*** MATERIAL PROVIDED ***

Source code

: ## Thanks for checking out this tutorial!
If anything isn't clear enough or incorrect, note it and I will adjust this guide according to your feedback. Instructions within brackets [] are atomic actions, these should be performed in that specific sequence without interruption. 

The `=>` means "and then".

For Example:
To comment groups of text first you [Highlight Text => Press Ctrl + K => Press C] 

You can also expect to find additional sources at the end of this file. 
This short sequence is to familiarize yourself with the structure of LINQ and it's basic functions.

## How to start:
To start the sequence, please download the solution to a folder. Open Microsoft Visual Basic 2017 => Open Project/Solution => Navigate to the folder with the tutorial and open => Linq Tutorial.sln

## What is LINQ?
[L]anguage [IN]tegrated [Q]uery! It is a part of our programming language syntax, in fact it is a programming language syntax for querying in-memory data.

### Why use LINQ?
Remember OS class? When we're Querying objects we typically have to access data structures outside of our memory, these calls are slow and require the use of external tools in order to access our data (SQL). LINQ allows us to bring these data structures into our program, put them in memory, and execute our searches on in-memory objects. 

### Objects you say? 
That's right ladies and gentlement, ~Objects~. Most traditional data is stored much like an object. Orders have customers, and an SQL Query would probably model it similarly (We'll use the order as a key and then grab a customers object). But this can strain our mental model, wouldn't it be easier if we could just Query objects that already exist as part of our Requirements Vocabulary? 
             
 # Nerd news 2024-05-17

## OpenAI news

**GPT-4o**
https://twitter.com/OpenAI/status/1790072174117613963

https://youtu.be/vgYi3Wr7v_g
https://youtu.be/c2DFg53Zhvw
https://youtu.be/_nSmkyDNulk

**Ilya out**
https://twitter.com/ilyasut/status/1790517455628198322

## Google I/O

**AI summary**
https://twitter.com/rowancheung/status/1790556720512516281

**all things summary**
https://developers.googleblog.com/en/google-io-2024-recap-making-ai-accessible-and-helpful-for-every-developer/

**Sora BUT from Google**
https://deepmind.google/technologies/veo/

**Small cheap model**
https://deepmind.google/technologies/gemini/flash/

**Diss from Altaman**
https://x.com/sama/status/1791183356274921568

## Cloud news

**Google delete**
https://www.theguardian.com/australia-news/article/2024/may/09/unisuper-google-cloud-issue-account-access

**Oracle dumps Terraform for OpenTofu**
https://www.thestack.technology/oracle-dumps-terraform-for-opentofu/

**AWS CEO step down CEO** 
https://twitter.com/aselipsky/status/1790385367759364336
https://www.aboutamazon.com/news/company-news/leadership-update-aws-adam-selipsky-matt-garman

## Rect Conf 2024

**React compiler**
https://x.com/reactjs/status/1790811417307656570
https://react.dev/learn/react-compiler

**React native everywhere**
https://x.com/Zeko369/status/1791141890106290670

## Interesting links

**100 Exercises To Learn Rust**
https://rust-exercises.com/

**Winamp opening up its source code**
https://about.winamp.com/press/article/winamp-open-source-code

*** End of MATERIAL PROVIDED ***

▶ _WORK INSTRUCTION_:
Output all lines from the beginning of the data up to the line holding "## What is LINQ?", that line included, exactly as written.

▶ _THE COMPLETED TASK_:
Source code

: ## Thanks for checking out this tutorial!
If anything isn't clear enough or incorrect, note it and I will adjust this guide according to your feedback. Instructions within brackets [] are atomic actions, these should be performed in that specific sequence without interruption. 

The `=>` means "and then".

For Example:
To comment groups of text first you [Highlight Text => Press Ctrl + K => Press C] 

You can also expect to find additional sources at the end of this file. 
This short sequence is to familiarize yourself with the structure of LINQ and it's basic functions.

## How to start:
To start the sequence, please download the solution to a folder. Open Microsoft Visual Basic 2017 => Open Project/Solution => Navigate to the folder with the tutorial and open => Linq Tutorial.sln

## What is LINQ?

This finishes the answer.